→ **THE TASK**
When you reach the line in the data below that contains "This method simply", please start repeating lines exactly, and stop after the line that contains "This method releases", repeating nothing else.

→ **DATA SHOWN**
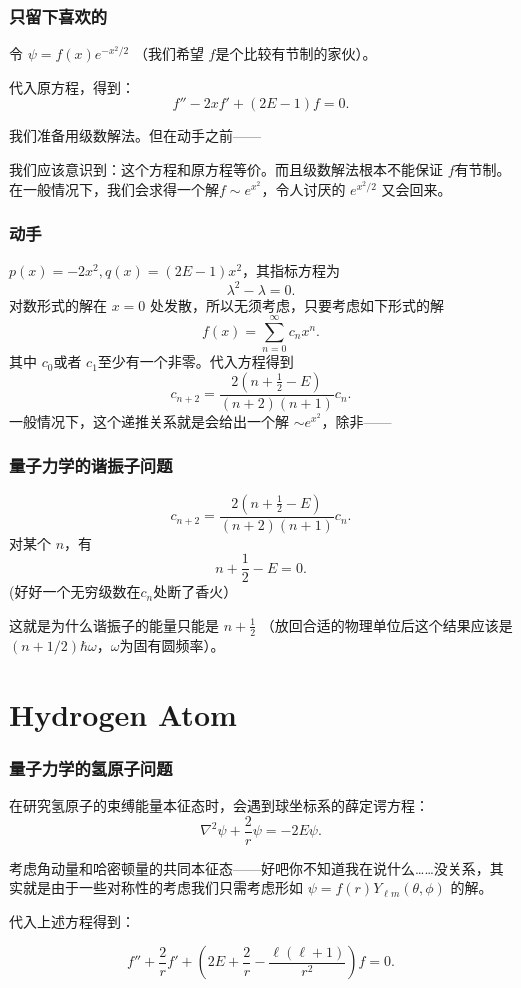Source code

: \documentclass[CJK]{beamer}
\begin{document}
\begin{frame}
  \frametitle{只留下喜欢的}
  令 $\psi = f(x) e^{-x^2/2}$ （我们希望 $f$是个比较有节制的家伙）。

  代入原方程，得到：
  $$f''-2xf'+(2E-1)f = 0. $$

  我们准备用级数解法。但在动手之前——
  
  我们应该意识到：这个方程和原方程等价。而且级数解法根本不能保证 $f$有节制。在一般情况下，我们会求得一个解$f\sim e^{x^2}$，令人讨厌的 $e^{x^2/2}$ 又会回来。
\end{frame}


\begin{frame}
  \frametitle{动手}
  $p(x)= -2x^2, q(x) = (2E-1)x^2$，其指标方程为
  $$\lambda^2-\lambda = 0.$$
  对数形式的解在 $x=0$ 处发散，所以无须考虑，只要考虑如下形式的解
  $$ f(x) = \sum_{n=0}^\infty c_n x^n.$$
  其中 $c_0$或者 $c_1$至少有一个非零。代入方程得到
  $$ c_{n+2} =  \frac{2\left(n+\frac{1}{2}-E\right)}{(n+2)(n+1)}c_n.$$
  一般情况下，这个递推关系就是会给出一个解 $\sim e^{x^2}$，除非——
\end{frame}


\begin{frame}
  \frametitle{量子力学的谐振子问题}
  $$ c_{n+2} =  \frac{2\left(n+\frac{1}{2}-E\right)}{(n+2)(n+1)}c_n.$$
   对某个 $n$，有
  $$ n+\frac{1}{2}-E=0.$$
  (好好一个无穷级数在$c_n$处断了香火）

    \skipline

  这就是为什么谐振子的能量只能是 $n+\frac{1}{2}$ （放回合适的物理单位后这个结果应该是 $(n+1/2)\hbar\omega$，$\omega$为固有圆频率）。
\end{frame}

\section{Hydrogen Atom}


\begin{frame}
  \frametitle{量子力学的氢原子问题}
  在研究氢原子的束缚能量本征态时，会遇到球坐标系的薛定谔方程：
  $$ \nabla^2\psi + \frac{2}{r}\psi = -2E\psi.$$

  考虑角动量和哈密顿量的共同本征态——好吧你不知道我在说什么……没关系，其实就是由于一些对称性的考虑我们只需考虑形如 $ \psi = f(r)Y_{\ell m}(\theta,\phi) $ 的解。

  代入上述方程得到：

  $$ f''+ \frac{2}{r}f' + \left(2E+\frac{2}{r}- \frac{\ell(\ell+1)}{r^2}\right)f = 0.$$
\end{frame}
\end{document}
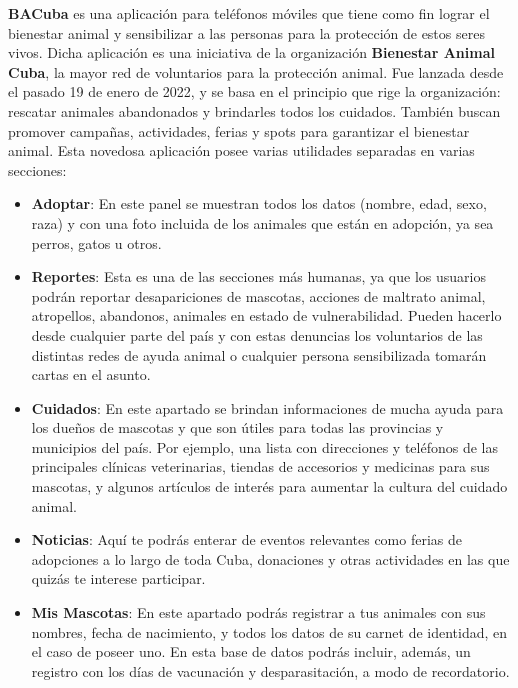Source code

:\textbf{ BACuba}  es una aplicación para teléfonos móviles que tiene como fin lograr el bienestar animal y sensibilizar a las personas para la protección de estos seres vivos. Dicha aplicación es una iniciativa de la organización \textbf{Bienestar Animal Cuba}, la mayor red de voluntarios para la protección animal. Fue lanzada desde el pasado 19 de enero de 2022, y se basa en el principio que rige la organización: rescatar animales abandonados y brindarles todos los cuidados. También buscan promover campañas, actividades, ferias y spots para garantizar el bienestar animal. Esta novedosa aplicación posee varias utilidades separadas en varias secciones:

\begin{itemize}
	\item \textbf {Adoptar}: En este panel se muestran todos los datos (nombre, edad, sexo, raza) y con una foto incluida de los animales que están en adopción, ya sea perros, gatos u otros.
	\item \textbf{ Reportes}: Esta es una de las secciones más humanas, ya que los usuarios podrán reportar desapariciones de mascotas, acciones de maltrato animal, atropellos, abandonos, animales en estado de vulnerabilidad. Pueden hacerlo desde cualquier parte del país y con estas denuncias los voluntarios de las distintas redes de ayuda animal o cualquier persona sensibilizada tomarán cartas en el asunto.
	\item \textbf{Cuidados}: En este apartado se brindan informaciones de mucha ayuda para los dueños de mascotas y que son útiles para todas las provincias y municipios del país. Por ejemplo, una lista con direcciones y teléfonos de las principales clínicas veterinarias, tiendas de accesorios y medicinas para sus mascotas, y algunos artículos de interés para aumentar la cultura del cuidado animal.
	\item \textbf{Noticias}: Aquí te podrás enterar de eventos relevantes como ferias de adopciones a lo largo de toda Cuba, donaciones y otras actividades en las que quizás te interese participar.
	\item \textbf{Mis Mascotas}: En este apartado podrás registrar a tus animales con sus nombres, fecha de nacimiento, y todos los datos de su carnet de identidad, en el caso de poseer uno. En esta base de datos podrás incluir, además, un registro con los días de vacunación y desparasitación, a modo de recordatorio.
\end{itemize}

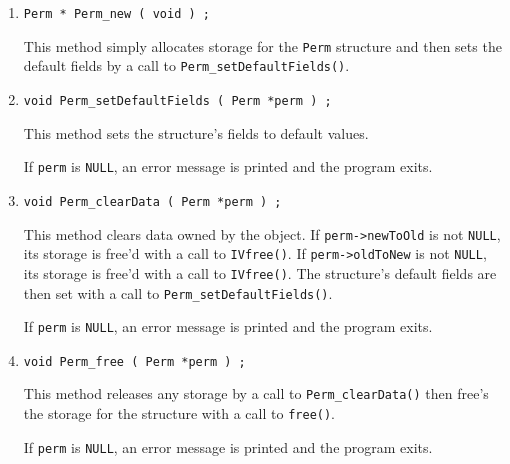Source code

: \begin{enumerate}
\item
\begin{verbatim}
Perm * Perm_new ( void ) ;
\end{verbatim}
This method simply allocates storage for the {\tt Perm} structure 
and then sets the default fields by a call to 
{\tt Perm\_setDefaultFields()}.
\item
\begin{verbatim}
void Perm_setDefaultFields ( Perm *perm ) ;
\end{verbatim}
This method sets the structure's fields to default values.
\par {}
If {\tt perm} is {\tt NULL},
an error message is printed and the program exits.
\item
\begin{verbatim}
void Perm_clearData ( Perm *perm ) ;
\end{verbatim}
This method clears data owned by the object.
If {\tt perm->newToOld} is not {\tt NULL},
its storage is free'd with a call to {\tt IVfree()}.
If {\tt perm->oldToNew} is not {\tt NULL},
its storage is free'd with a call to {\tt IVfree()}.
The structure's default fields are then set
with a call to {\tt Perm\_setDefaultFields()}.
\par {}
If {\tt perm} is {\tt NULL},
an error message is printed and the program exits.
\item
\begin{verbatim}
void Perm_free ( Perm *perm ) ;
\end{verbatim}
This method releases any storage by a call to 
{\tt Perm\_clearData()} then free's the storage for the 
structure with a call to {\tt free()}.
\par {}
If {\tt perm} is {\tt NULL},
an error message is printed and the program exits.
\end{enumerate}
\par
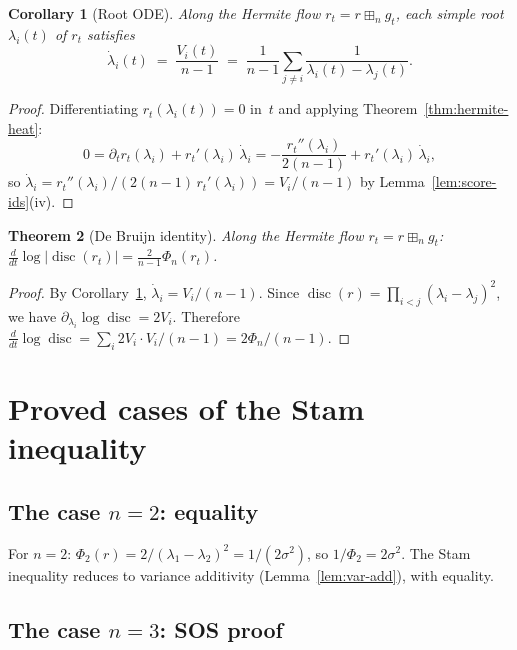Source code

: \documentclass[10pt,a4paper]{amsart}
\theoremstyle{plain}
\newtheorem{theorem}{Theorem}[section]
\newtheorem{corollary}[theorem]{Corollary}
\theoremstyle{definition}
\theoremstyle{remark}
\newcommand{\fp}{\boxplus_n}
\DeclareMathOperator{\disc}{disc}
\begin{document}
\begin{corollary}[Root ODE]\label{cor:root-ode}
Along the Hermite flow $r_t=r\fp g_t$, each simple
root $\lambda_i(t)$ of $r_t$ satisfies
\begin{equation}\label{eq:root-ode}
  \dot\lambda_i(t)
  \;=\;\frac{V_i(t)}{n-1}
  \;=\;\frac{1}{n-1}\sum_{j\ne i}
  \frac{1}{\lambda_i(t)-\lambda_j(t)}.
\end{equation}
\end{corollary}

\begin{proof}
Differentiating $r_t(\lambda_i(t))=0$ in~$t$ and
applying Theorem~\ref{thm:hermite-heat}:
\[
  0=\partial_t r_t(\lambda_i)
  +r_t'(\lambda_i)\,\dot\lambda_i
  =-\frac{r_t''(\lambda_i)}{2(n-1)}
  +r_t'(\lambda_i)\,\dot\lambda_i,
\]
so $\dot\lambda_i
=r_t''(\lambda_i)/(2(n-1)\,r_t'(\lambda_i))
=V_i/(n-1)$
by Lemma~\ref{lem:score-ids}\textup{(iv)}.
\end{proof}

\begin{theorem}[De Bruijn identity]\label{thm:debruijn}
Along the Hermite flow $r_t=r\fp g_t$:
$\frac{d}{dt}\log|\disc(r_t)|
=\frac{2}{n-1}\Phi_n(r_t)$.
\end{theorem}

\begin{proof}
By Corollary~\ref{cor:root-ode},
$\dot\lambda_i=V_i/(n-1)$.
Since $\disc(r)=\prod_{i<j}(\lambda_i-\lambda_j)^2$,
we have $\partial_{\lambda_i}\log\disc=2V_i$.
Therefore
$\frac{d}{dt}\log\disc
=\sum_i 2V_i\cdot V_i/(n-1)
=2\Phi_n/(n-1)$.
\end{proof}


\section{Proved cases of the Stam inequality}
\label{sec:proved}

\subsection{The case \texorpdfstring{$n=2$}{n=2}: equality}
\label{ssec:n2}

For $n=2$: $\Phi_2(r)=2/(\lambda_1-\lambda_2)^2
=1/(2\sigma^2)$, so $1/\Phi_2=2\sigma^2$.
The Stam inequality reduces to variance additivity
(Lemma~\ref{lem:var-add}), with equality.

\subsection{The case \texorpdfstring{$n=3$}{n=3}: SOS proof}
\label{ssec:n3}
\end{document}
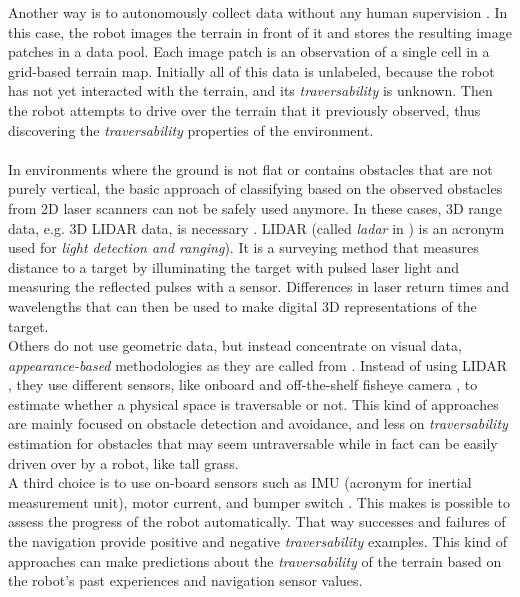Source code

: \documentclass[12pt,a4paper]{report}
\newcommand{\term}{\textit}
\newcommand{\acronym}{\MakeUppercase}
\begin{document}
	Another way is to autonomously collect data without any human supervision 
	\cite{Kim}. In this case, the robot images the terrain in front of it and stores 
	the resulting image patches in a data pool. Each image patch is an observation 
	of a single cell in a grid-based terrain map. Initially all of this data is 
	unlabeled, because the robot has not yet interacted with the terrain, and its 
	\term{traversability} is unknown. Then the robot attempts to drive over the 
	terrain that it previously observed, thus discovering the \term{traversability} 
	properties of the environment.
	\\\\
	
	In environments where the ground is not flat or contains obstacles that are 
	not purely vertical, the basic approach of classifying based on the observed 
	obstacles from \acronym{2d} laser scanners can not be safely used anymore. 
	In these cases, \acronym{3d} range data, e.g. \acronym{3d} \acronym{lidar} 
	data, is necessary \cite{Suger, Lalonde}. \acronym{lidar} (called \term{ladar} 
	in \cite{Lalonde, Shneier}) is an acronym used for \term{light detection and 
	ranging}). It is a surveying method that measures distance to a target by 
	illuminating the target with pulsed laser light and measuring the reflected 
	pulses with a sensor. Differences in laser return times and wavelengths that 
	can then be used to make digital \acronym{3d} representations of the target.
	\\
	
	Others do not use geometric data, but instead concentrate on visual data, 
	\term{appearance-based} methodologies as they are called from \cite{Papadakis}. 
	Instead of using \acronym{lidar} \cite{Lalonde, Suger}, they use different 
	sensors, like onboard and off-the-shelf fisheye camera \cite{Hirose}, to 
	estimate whether a physical space is traversable or not. This kind of 
	approaches are mainly focused on obstacle detection and avoidance, and less 
	on \term{traversability} estimation for obstacles that may seem untraversable 
	while in fact can be easily driven over by a robot, like tall grass.
	\\
	
	A third choice is to use on-board sensors such as \acronym{imu} (acronym for 
	inertial measurement unit), motor current, and bumper switch \cite{Kim}. This 
	makes is possible to assess the progress of the robot automatically. That way 
	successes and failures of the navigation provide positive and  negative 
	\term{traversability} examples. This kind of approaches can make predictions 
	about the \term{traversability} of the terrain based on the robot's past 
	experiences and navigation sensor values.
	\\
	
\end{document}
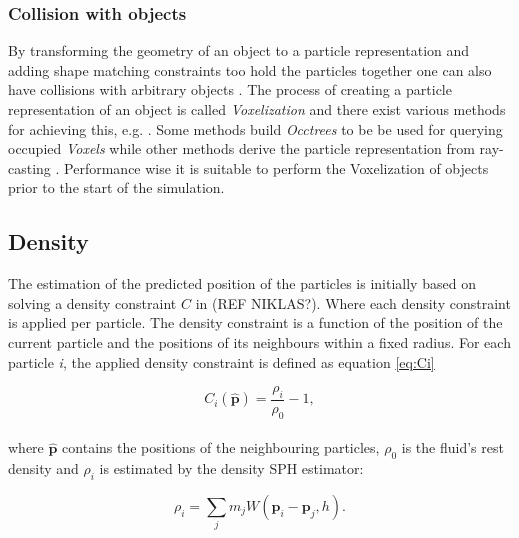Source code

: \subsubsection{Collision with objects}

By transforming the geometry of an object to a particle representation and adding shape matching constraints too hold the particles together one can also have collisions with arbitrary objects \cite{muller2005meshless, macklin2014unified}. The process of creating a particle representation of an object is called \textit{Voxelization} and there exist various methods for achieving this, e.g. \cite{VoxPolygon, VoxSingle}. Some methods build \textit{Occtrees} to be be used for querying occupied \textit{Voxels} while other methods derive the particle representation from ray-casting \cite{VoxSingle}. Performance wise it is suitable to perform the Voxelization of objects prior to the start of the simulation.


\subsection{Density}

The estimation of the predicted position of the particles is initially based on solving a density constraint $C$ in (REF NIKLAS?). Where each density constraint is applied per particle. The density constraint is a function of the position of the current particle and the positions of its neighbours within a fixed radius. For each particle \textit{i}, the applied density constraint is defined as equation \ref{eq:Ci}

\begin{equation}
\label{eq:Ci}
C_i(\hat{\mathbf{p}}) = \frac{\rho_i}{\rho_0} - 1,
\end{equation}
\\
where $\hat{\mathbf{p}}$ contains the positions of the neighbouring particles, $\rho_0$ is the fluid's rest density and $\rho_i$ is estimated by the density SPH estimator:

\begin{equation}
\label{eq:Rhoi}
\rho_i = \sum\limits_{j} m_j W(\mathbf{p}_i - \mathbf{p}_j, h).
\end{equation}

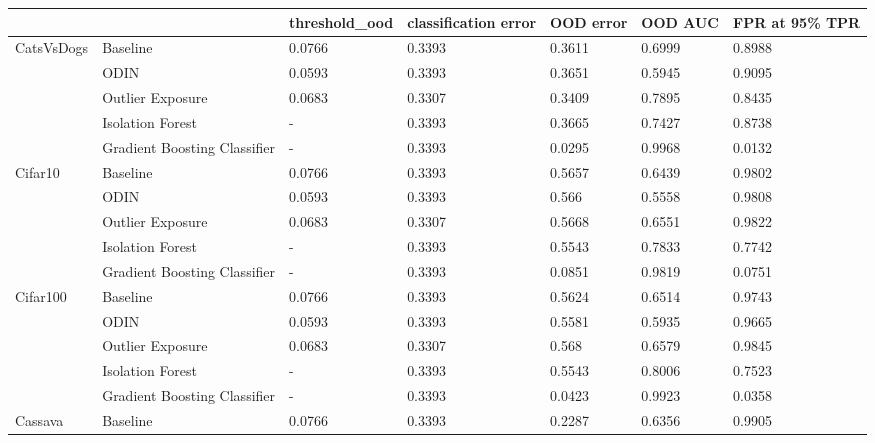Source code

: \begin{tabular}{lllllll}
\toprule
            &                              & threshold\_ood & classification error & OOD error & OOD AUC & FPR at 95\% TPR \\
\midrule
CatsVsDogs & Baseline &        0.0766 &               0.3393 &    0.3611 &  0.6999 &         0.8988 \\
            & ODIN &        0.0593 &               0.3393 &    0.3651 &  0.5945 &         0.9095 \\
            & Outlier Exposure &        0.0683 &               0.3307 &    0.3409 &  0.7895 &         0.8435 \\
            & Isolation Forest &             - &               0.3393 &    0.3665 &  0.7427 &         0.8738 \\
            & Gradient Boosting Classifier &             - &               0.3393 &    0.0295 &  0.9968 &         0.0132 \\
Cifar10 & Baseline &        0.0766 &               0.3393 &    0.5657 &  0.6439 &         0.9802 \\
            & ODIN &        0.0593 &               0.3393 &     0.566 &  0.5558 &         0.9808 \\
            & Outlier Exposure &        0.0683 &               0.3307 &    0.5668 &  0.6551 &         0.9822 \\
            & Isolation Forest &             - &               0.3393 &    0.5543 &  0.7833 &         0.7742 \\
            & Gradient Boosting Classifier &             - &               0.3393 &    0.0851 &  0.9819 &         0.0751 \\
Cifar100 & Baseline &        0.0766 &               0.3393 &    0.5624 &  0.6514 &         0.9743 \\
            & ODIN &        0.0593 &               0.3393 &    0.5581 &  0.5935 &         0.9665 \\
            & Outlier Exposure &        0.0683 &               0.3307 &     0.568 &  0.6579 &         0.9845 \\
            & Isolation Forest &             - &               0.3393 &    0.5543 &  0.8006 &         0.7523 \\
            & Gradient Boosting Classifier &             - &               0.3393 &    0.0423 &  0.9923 &         0.0358 \\
Cassava & Baseline &        0.0766 &               0.3393 &    0.2287 &  0.6356 &         0.9905 \\

\end{tabular}
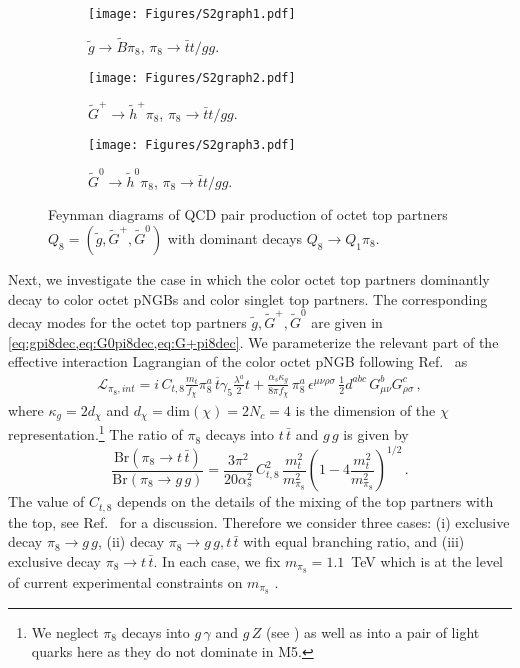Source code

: \documentclass[preprintnumbers,nofootinbib,showpacs,eqsecnum,pre,12pt]{revtex4-1}
\begin{document}
\begin{figure}
	\centering
		\begin{subfigure}[]{0.31\linewidth}
		\centering
		\texttt{[image: Figures/S2graph1.pdf]} 
		\caption{$\tilde g\to \tilde B \pi_8$, $\pi_8\to \bar t t/g g$.}
		\end{subfigure}
				\begin{subfigure}[]{0.31\linewidth}
		\centering
		\texttt{[image: Figures/S2graph2.pdf]} 
		\caption{$\tilde G^+\to \tilde h^+ \pi_8$, $\pi_8\to \bar t t/g g$.}
		\end{subfigure}
				\begin{subfigure}[]{0.31\linewidth}
		\centering
		\texttt{[image: Figures/S2graph3.pdf]} 
		\caption{$\tilde G^0\to \tilde h^0\pi_8$, $\pi_8\to \bar t t/g g$.}
		\end{subfigure}
	\caption{Feynman diagrams of QCD pair production of octet top partners $Q_8=(\tilde g,\tilde G^+,\tilde G^0)$ with dominant decays  $Q_8\to Q_1\pi_8$.}	
	\label{fig:S2graphs}
\end{figure}




Next, we investigate the case in which the color octet top partners dominantly decay to color octet pNGBs and color singlet top partners. The corresponding decay modes for the octet top partners $\tilde g,\tilde G^+,\tilde G^0$ are given in \cref{eq:gpi8dec,eq:G0pi8dec,eq:G+pi8dec}.  
We parameterize the relevant part of the effective interaction Lagrangian of the color octet pNGB following Ref.~\cite{Belyaev:2016ftv} as
\begin{align}
	\mathcal L_{\pi_8,int} = i \,C_{t,8} \frac{m_t}{f_\chi} \pi_8^a\, \overline t \gamma_5 \frac{\lambda^a}{2} t + \frac{\alpha_s \kappa_g}{8\pi f_\chi}\, \pi_8^a \, \epsilon^{\mu\nu\rho\sigma}\, \frac 12 d^{abc}\, G^b_{\mu\nu} G^c_{\rho\sigma} \,,
\end{align}
where $\kappa_g=2d_\chi$ and $d_\chi= \mathrm{dim}(\chi)=2N_c =4$ is the dimension of the $\chi$ representation.\footnote{We neglect  $\pi_8$ decays into $g\,\gamma$ and
$g\, Z$ (see \cite{Cacciapaglia:2020vyf}) as well as into a pair of light quarks here as they do not dominate in M5.} 
%
The ratio of $\pi_8$ decays into $t\,\bar t$ and $g\,g$ is given by
\begin{equation}
	\frac{\mathrm{Br}(\pi_8\to t\,\bar t)}{\mathrm{Br}(\pi_8\to g\,g)} = \frac{3\pi^2}{20\alpha_s^2} \, C_{t,8}^2 \, \frac{m_t^2}{m^2_{\pi_8}} \left( 1-4\frac{m_t^2 }{m_{\pi_8}^2} \right)^{1/2} \,.
\end{equation}
The value of $C_{t,8}$ depends on the details of the mixing of the top partners with the top, see Ref.~\cite{Cacciapaglia:2020vyf} for a discussion. Therefore we consider three cases:
(i) exclusive decay $\pi_8\to g\, g$, (ii)  decay  $\pi_8\to g\,g, t\, \bar t$ with equal branching ratio, and (iii) exclusive decay $\pi_8\to t\,\bar t$.
In each case, we fix $m_{\pi_8}=1.1$~TeV which is at the level of current experimental constraints on $m_{\pi_8}$ \cite{Cacciapaglia:2020vyf}.
\end{document}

→ **YOUR SOLUTION**
This method simply allocates storage for the {\tt Perm} structure 
and then sets the default fields by a call to 
{\tt Perm\_setDefaultFields()}.
\item
\begin{verbatim}
void Perm_setDefaultFields ( Perm *perm ) ;
\end{verbatim}
This method sets the structure's fields to default values.
\par {}
If {\tt perm} is {\tt NULL},
an error message is printed and the program exits.
\item
\begin{verbatim}
void Perm_clearData ( Perm *perm ) ;
\end{verbatim}
This method clears data owned by the object.
If {\tt perm->newToOld} is not {\tt NULL},
its storage is free'd with a call to {\tt IVfree()}.
If {\tt perm->oldToNew} is not {\tt NULL},
its storage is free'd with a call to {\tt IVfree()}.
The structure's default fields are then set
with a call to {\tt Perm\_setDefaultFields()}.
\par {}
If {\tt perm} is {\tt NULL},
an error message is printed and the program exits.
\item
\begin{verbatim}
void Perm_free ( Perm *perm ) ;
\end{verbatim}
This method releases any storage by a call to 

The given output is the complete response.